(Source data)
== Segment start ==

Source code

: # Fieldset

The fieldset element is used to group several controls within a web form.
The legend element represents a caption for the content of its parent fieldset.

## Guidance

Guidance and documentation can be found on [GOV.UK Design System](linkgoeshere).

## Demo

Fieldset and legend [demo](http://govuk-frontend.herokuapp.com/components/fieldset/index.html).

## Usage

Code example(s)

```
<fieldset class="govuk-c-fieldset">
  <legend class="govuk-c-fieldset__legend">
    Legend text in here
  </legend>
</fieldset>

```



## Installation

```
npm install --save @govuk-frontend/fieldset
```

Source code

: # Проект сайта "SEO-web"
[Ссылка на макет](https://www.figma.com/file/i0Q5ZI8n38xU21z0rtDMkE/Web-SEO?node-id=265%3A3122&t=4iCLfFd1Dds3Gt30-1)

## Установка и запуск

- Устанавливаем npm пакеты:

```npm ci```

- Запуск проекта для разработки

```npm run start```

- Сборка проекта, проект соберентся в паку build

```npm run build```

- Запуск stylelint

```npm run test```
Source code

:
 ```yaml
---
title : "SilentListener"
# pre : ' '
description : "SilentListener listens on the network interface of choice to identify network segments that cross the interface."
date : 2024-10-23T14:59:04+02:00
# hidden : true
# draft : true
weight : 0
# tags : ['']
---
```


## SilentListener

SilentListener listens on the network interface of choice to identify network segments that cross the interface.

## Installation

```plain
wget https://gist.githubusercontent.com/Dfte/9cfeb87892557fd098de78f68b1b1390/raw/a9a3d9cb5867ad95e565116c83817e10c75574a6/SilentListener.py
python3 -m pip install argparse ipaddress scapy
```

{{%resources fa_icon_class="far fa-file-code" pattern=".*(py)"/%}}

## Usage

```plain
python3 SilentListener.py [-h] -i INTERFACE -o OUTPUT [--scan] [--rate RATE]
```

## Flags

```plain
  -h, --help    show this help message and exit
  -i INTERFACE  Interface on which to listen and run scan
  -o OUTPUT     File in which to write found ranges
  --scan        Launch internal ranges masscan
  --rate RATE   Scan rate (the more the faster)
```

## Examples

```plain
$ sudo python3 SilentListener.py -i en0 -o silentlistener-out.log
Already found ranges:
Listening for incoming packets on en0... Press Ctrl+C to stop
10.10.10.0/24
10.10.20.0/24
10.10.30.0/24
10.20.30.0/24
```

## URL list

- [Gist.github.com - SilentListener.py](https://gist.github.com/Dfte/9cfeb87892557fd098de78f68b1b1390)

== Segment end ==

* _Task to complete_
Send back the complete set of entries, exactly as shown above.

* _Answer to the problem_
Source code

: # Fieldset

The fieldset element is used to group several controls within a web form.
The legend element represents a caption for the content of its parent fieldset.

## Guidance

Guidance and documentation can be found on [GOV.UK Design System](linkgoeshere).

## Demo

Fieldset and legend [demo](http://govuk-frontend.herokuapp.com/components/fieldset/index.html).

## Usage

Code example(s)

```
<fieldset class="govuk-c-fieldset">
  <legend class="govuk-c-fieldset__legend">
    Legend text in here
  </legend>
</fieldset>

```



## Installation

```
npm install --save @govuk-frontend/fieldset
```

Source code

: # Проект сайта "SEO-web"
[Ссылка на макет](https://www.figma.com/file/i0Q5ZI8n38xU21z0rtDMkE/Web-SEO?node-id=265%3A3122&t=4iCLfFd1Dds3Gt30-1)

## Установка и запуск

- Устанавливаем npm пакеты:

```npm ci```

- Запуск проекта для разработки

```npm run start```

- Сборка проекта, проект соберентся в паку build

```npm run build```

- Запуск stylelint

```npm run test```
Source code

:
 ```yaml
---
title : "SilentListener"
# pre : ' '
description : "SilentListener listens on the network interface of choice to identify network segments that cross the interface."
date : 2024-10-23T14:59:04+02:00
# hidden : true
# draft : true
weight : 0
# tags : ['']
---
```


## SilentListener

SilentListener listens on the network interface of choice to identify network segments that cross the interface.

## Installation

```plain
wget https://gist.githubusercontent.com/Dfte/9cfeb87892557fd098de78f68b1b1390/raw/a9a3d9cb5867ad95e565116c83817e10c75574a6/SilentListener.py
python3 -m pip install argparse ipaddress scapy
```

{{%resources fa_icon_class="far fa-file-code" pattern=".*(py)"/%}}

## Usage

```plain
python3 SilentListener.py [-h] -i INTERFACE -o OUTPUT [--scan] [--rate RATE]
```

## Flags

```plain
  -h, --help    show this help message and exit
  -i INTERFACE  Interface on which to listen and run scan
  -o OUTPUT     File in which to write found ranges
  --scan        Launch internal ranges masscan
  --rate RATE   Scan rate (the more the faster)
```

## Examples

```plain
$ sudo python3 SilentListener.py -i en0 -o silentlistener-out.log
Already found ranges:
Listening for incoming packets on en0... Press Ctrl+C to stop
10.10.10.0/24
10.10.20.0/24
10.10.30.0/24
10.20.30.0/24
```

## URL list

- [Gist.github.com - SilentListener.py](https://gist.github.com/Dfte/9cfeb87892557fd098de78f68b1b1390)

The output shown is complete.